The glazed look vanished and her brother tuned back in.
"Just think how proud the Founding Fathers would be of us. I mean, they were into trade and all. And Jefferson! Why, we would probably get a congressional medal of honor if he were alive. Too bad none of them came back as ghosts. I always wanted to ask Adams about the Alien and Sedition Acts."
"How do you figure that, about medals?" Bogie asked, glad he was paying attention now. He'd always wanted a medal.
"Why, our great-grandfather made a business out of zip, nothing, nada. He saw an unexplored market in the supernatural world and tapped into it.

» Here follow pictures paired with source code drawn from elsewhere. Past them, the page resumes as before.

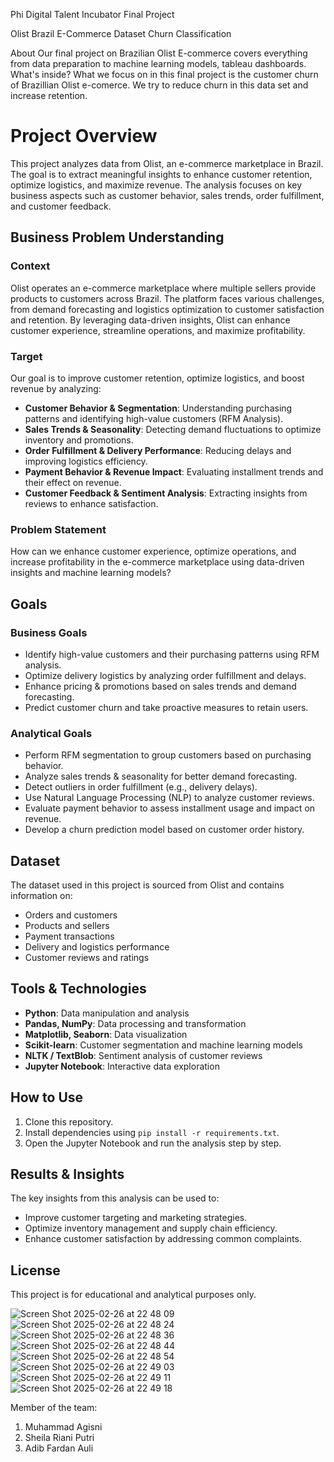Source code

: Phi Digital Talent Incubator Final Project

Olist Brazil E-Commerce Dataset
Churn Classification

About
Our final project on Brazilian Olist E-commerce covers everything from data preparation to machine learning models, tableau dashboards.
What's inside?
What we focus on in this final project is the customer churn of Brazillian Olist e-comerce. We try to reduce churn in this data set and increase retention.

# Project Overview
This project analyzes data from Olist, an e-commerce marketplace in Brazil. The goal is to extract meaningful insights to enhance customer retention, optimize logistics, and maximize revenue. The analysis focuses on key business aspects such as customer behavior, sales trends, order fulfillment, and customer feedback.

## Business Problem Understanding

### Context
Olist operates an e-commerce marketplace where multiple sellers provide products to customers across Brazil. The platform faces various challenges, from demand forecasting and logistics optimization to customer satisfaction and retention. By leveraging data-driven insights, Olist can enhance customer experience, streamline operations, and maximize profitability.

### Target
Our goal is to improve customer retention, optimize logistics, and boost revenue by analyzing:
- **Customer Behavior & Segmentation**: Understanding purchasing patterns and identifying high-value customers (RFM Analysis).
- **Sales Trends & Seasonality**: Detecting demand fluctuations to optimize inventory and promotions.
- **Order Fulfillment & Delivery Performance**: Reducing delays and improving logistics efficiency.
- **Payment Behavior & Revenue Impact**: Evaluating installment trends and their effect on revenue.
- **Customer Feedback & Sentiment Analysis**: Extracting insights from reviews to enhance satisfaction.

### Problem Statement
How can we enhance customer experience, optimize operations, and increase profitability in the e-commerce marketplace using data-driven insights and machine learning models?

## Goals

### Business Goals
- Identify high-value customers and their purchasing patterns using RFM analysis.
- Optimize delivery logistics by analyzing order fulfillment and delays.
- Enhance pricing & promotions based on sales trends and demand forecasting.
- Predict customer churn and take proactive measures to retain users.

### Analytical Goals
- Perform RFM segmentation to group customers based on purchasing behavior.
- Analyze sales trends & seasonality for better demand forecasting.
- Detect outliers in order fulfillment (e.g., delivery delays).
- Use Natural Language Processing (NLP) to analyze customer reviews.
- Evaluate payment behavior to assess installment usage and impact on revenue.
- Develop a churn prediction model based on customer order history.

## Dataset
The dataset used in this project is sourced from Olist and contains information on:
- Orders and customers
- Products and sellers
- Payment transactions
- Delivery and logistics performance
- Customer reviews and ratings

## Tools & Technologies
- **Python**: Data manipulation and analysis
- **Pandas, NumPy**: Data processing and transformation
- **Matplotlib, Seaborn**: Data visualization
- **Scikit-learn**: Customer segmentation and machine learning models
- **NLTK / TextBlob**: Sentiment analysis of customer reviews
- **Jupyter Notebook**: Interactive data exploration

## How to Use
1. Clone this repository.
2. Install dependencies using `pip install -r requirements.txt`.
3. Open the Jupyter Notebook and run the analysis step by step.

## Results & Insights
The key insights from this analysis can be used to:
- Improve customer targeting and marketing strategies.
- Optimize inventory management and supply chain efficiency.
- Enhance customer satisfaction by addressing common complaints.
  
## License
This project is for educational and analytical purposes only.



![Screen Shot 2025-02-26 at 22 48 09](https://github.com/user-attachments/assets/747be26d-f82f-4750-bcca-4513d6e2d38b)
![Screen Shot 2025-02-26 at 22 48 24](https://github.com/user-attachments/assets/d587d928-8ac0-457b-800f-98377b0cc784)
![Screen Shot 2025-02-26 at 22 48 36](https://github.com/user-attachments/assets/9a95fa71-969b-45c8-8d14-824243a36d26)
![Screen Shot 2025-02-26 at 22 48 44](https://github.com/user-attachments/assets/7a13ef07-af53-4c59-9948-71f34f406303)
![Screen Shot 2025-02-26 at 22 48 54](https://github.com/user-attachments/assets/3eedc541-59a4-4202-95ac-8ec7a6bf1c46)
![Screen Shot 2025-02-26 at 22 49 03](https://github.com/user-attachments/assets/b7f961e9-b152-4580-a708-d82c780d1e88)
![Screen Shot 2025-02-26 at 22 49 11](https://github.com/user-attachments/assets/ecebdd98-75e2-4c5f-bc36-ebaa4d4e485a)
![Screen Shot 2025-02-26 at 22 49 18](https://github.com/user-attachments/assets/f7892ef3-89b9-45ac-908a-17e8ba6cff59)

Member of the team:
1. Muhammad Agisni
2. Sheila Riani Putri
3. Adib Fardan Auli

That's what America is about: seeing a need, filling it and getting paid damn well for it!"
"We do get paid the big bucks," Bogie agreed. Bustin' work was dangerous and ofttimes deadly. Poorly trained Paranormalbustin' companies had very high mortality rates.
"Besides, we Americans are a driven bunch. All of us are going for the American dream—a four-car garage and six-television household. Now some rat-faced Russian decides he can come stomp all over our hopes with his chiseling comrade boots?" Sam finished grandly, proud of her thesis on American capitalism.

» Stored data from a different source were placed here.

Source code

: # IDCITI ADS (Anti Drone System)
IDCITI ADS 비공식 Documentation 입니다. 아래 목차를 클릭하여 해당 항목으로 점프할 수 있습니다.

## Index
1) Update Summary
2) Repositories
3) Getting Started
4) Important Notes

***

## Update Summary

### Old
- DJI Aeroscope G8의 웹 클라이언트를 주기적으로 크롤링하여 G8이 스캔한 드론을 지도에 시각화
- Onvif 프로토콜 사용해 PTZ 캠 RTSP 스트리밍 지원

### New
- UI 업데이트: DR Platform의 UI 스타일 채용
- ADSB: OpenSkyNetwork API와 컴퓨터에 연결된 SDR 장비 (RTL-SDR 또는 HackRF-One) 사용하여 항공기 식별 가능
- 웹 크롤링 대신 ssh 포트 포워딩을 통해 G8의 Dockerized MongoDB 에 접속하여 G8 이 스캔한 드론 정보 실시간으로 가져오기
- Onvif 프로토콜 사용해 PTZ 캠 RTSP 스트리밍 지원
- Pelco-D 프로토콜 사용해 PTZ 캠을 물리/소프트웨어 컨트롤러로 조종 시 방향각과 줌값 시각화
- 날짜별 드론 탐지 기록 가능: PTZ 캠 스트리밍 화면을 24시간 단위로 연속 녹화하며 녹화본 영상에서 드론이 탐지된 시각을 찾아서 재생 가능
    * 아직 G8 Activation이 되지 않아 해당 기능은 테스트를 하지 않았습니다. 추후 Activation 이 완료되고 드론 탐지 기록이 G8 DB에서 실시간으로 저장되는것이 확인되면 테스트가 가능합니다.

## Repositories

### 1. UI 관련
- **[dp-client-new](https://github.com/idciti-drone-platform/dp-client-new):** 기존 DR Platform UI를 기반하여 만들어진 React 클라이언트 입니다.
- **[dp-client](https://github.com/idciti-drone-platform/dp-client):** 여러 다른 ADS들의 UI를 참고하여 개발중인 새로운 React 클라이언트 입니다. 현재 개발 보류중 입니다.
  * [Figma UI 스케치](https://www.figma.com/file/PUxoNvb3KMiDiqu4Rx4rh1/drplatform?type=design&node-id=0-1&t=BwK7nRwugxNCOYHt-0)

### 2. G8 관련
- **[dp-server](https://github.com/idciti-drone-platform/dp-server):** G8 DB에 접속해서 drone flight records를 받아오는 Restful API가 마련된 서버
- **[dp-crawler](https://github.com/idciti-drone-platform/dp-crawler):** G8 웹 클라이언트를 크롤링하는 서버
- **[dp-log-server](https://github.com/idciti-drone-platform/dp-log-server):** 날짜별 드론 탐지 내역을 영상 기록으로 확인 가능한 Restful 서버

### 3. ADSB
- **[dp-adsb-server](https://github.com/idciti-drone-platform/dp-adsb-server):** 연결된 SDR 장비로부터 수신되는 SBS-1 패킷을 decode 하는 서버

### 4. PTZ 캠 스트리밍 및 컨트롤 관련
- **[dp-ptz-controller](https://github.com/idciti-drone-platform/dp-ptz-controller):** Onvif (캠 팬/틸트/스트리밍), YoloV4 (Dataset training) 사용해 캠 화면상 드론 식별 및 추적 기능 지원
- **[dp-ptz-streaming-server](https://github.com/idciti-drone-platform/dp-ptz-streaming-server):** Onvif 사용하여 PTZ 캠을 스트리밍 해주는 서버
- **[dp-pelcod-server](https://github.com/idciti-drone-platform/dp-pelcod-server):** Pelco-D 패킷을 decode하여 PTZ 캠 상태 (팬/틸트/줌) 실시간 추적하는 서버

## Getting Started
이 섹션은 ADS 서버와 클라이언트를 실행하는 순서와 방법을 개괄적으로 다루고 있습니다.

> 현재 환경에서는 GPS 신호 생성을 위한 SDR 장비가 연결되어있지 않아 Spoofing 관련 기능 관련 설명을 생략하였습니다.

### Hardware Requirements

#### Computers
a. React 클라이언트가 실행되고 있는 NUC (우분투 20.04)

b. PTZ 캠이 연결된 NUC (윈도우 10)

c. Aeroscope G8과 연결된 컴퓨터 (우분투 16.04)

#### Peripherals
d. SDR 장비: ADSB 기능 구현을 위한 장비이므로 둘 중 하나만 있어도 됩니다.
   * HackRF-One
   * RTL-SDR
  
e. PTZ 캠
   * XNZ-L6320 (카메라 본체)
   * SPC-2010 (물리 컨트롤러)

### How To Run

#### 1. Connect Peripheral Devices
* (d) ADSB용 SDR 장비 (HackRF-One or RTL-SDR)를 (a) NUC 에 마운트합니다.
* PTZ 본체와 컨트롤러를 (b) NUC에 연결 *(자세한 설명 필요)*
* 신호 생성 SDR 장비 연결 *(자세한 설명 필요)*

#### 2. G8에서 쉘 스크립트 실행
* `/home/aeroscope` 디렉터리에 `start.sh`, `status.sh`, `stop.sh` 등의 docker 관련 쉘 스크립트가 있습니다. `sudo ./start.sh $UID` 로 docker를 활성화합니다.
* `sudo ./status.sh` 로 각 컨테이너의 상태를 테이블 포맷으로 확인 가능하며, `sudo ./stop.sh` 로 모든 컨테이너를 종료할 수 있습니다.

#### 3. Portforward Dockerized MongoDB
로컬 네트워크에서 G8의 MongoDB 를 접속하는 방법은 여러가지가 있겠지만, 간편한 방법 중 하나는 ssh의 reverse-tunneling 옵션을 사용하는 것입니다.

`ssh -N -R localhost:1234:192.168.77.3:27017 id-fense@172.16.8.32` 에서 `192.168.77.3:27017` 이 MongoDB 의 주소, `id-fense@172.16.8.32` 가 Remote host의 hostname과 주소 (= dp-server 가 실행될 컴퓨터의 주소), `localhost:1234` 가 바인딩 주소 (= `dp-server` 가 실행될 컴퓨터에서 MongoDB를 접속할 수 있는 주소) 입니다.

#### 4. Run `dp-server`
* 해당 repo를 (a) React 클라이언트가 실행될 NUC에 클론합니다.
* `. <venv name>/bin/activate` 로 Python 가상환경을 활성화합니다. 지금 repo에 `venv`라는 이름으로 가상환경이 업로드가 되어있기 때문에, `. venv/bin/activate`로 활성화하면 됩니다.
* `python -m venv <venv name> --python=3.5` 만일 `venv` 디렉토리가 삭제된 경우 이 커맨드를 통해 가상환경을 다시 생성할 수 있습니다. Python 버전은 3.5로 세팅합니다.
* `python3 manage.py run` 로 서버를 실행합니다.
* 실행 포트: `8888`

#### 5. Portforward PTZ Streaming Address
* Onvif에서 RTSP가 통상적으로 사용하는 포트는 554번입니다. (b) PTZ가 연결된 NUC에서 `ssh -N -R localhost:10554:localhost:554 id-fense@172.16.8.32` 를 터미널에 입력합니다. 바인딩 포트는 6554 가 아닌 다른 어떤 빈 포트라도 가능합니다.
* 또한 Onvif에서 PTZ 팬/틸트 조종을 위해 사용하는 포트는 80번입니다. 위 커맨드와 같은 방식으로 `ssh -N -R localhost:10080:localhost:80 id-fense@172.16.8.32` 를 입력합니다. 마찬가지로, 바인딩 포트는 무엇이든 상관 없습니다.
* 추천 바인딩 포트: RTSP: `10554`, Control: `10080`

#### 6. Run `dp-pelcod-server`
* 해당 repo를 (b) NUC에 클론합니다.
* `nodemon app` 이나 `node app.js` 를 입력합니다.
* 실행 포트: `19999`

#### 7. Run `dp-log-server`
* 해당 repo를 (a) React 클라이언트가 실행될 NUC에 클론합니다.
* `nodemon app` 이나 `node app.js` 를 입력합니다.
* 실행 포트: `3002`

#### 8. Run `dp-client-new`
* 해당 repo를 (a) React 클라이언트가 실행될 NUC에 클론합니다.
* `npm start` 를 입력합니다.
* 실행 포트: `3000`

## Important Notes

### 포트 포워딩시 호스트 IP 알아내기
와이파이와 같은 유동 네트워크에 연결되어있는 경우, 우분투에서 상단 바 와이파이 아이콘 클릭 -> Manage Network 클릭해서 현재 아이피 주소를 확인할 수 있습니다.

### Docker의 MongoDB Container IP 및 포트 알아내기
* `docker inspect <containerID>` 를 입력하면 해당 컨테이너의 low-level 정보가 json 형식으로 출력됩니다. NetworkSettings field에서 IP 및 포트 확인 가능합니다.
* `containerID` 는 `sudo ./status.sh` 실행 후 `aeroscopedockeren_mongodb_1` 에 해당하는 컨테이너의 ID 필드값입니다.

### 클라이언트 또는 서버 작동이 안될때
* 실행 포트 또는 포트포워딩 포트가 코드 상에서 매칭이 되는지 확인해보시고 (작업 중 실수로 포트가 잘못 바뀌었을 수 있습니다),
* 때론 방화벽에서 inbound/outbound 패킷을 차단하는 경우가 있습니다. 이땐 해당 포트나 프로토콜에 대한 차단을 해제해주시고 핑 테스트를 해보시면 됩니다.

Bogie shrugged again, wondering what chiseling comrade boots were.
"We'll dump these cages with the gargoyles at the warehouse and then go home. Uncle Myles should still be up. I have a job for him," Sam decided.
Bogie glanced askance at her, wondering what devious plan his scheming sister had in mind that would involve their nutty relative. "Uncle Myles?" he asked.
"Uncle Myles." she said, smiling evilly. "I've got a scheme for that sleezebag Strakhov! I'll teach him to mess with me, that vodka-loving, sabotaging stooge of a Slav! I bet he doesn't even know the Star-Spangled Banner or who Willie Nelson is! I bet he hates maple syrup. And in Vermont, that's hard to swallow!"
Bogie shuddered. He knew that evil smile of his sister's and, Mafia don of the supernatural world or not, it didn't bode well for one Mr. Nicolas Strakhov.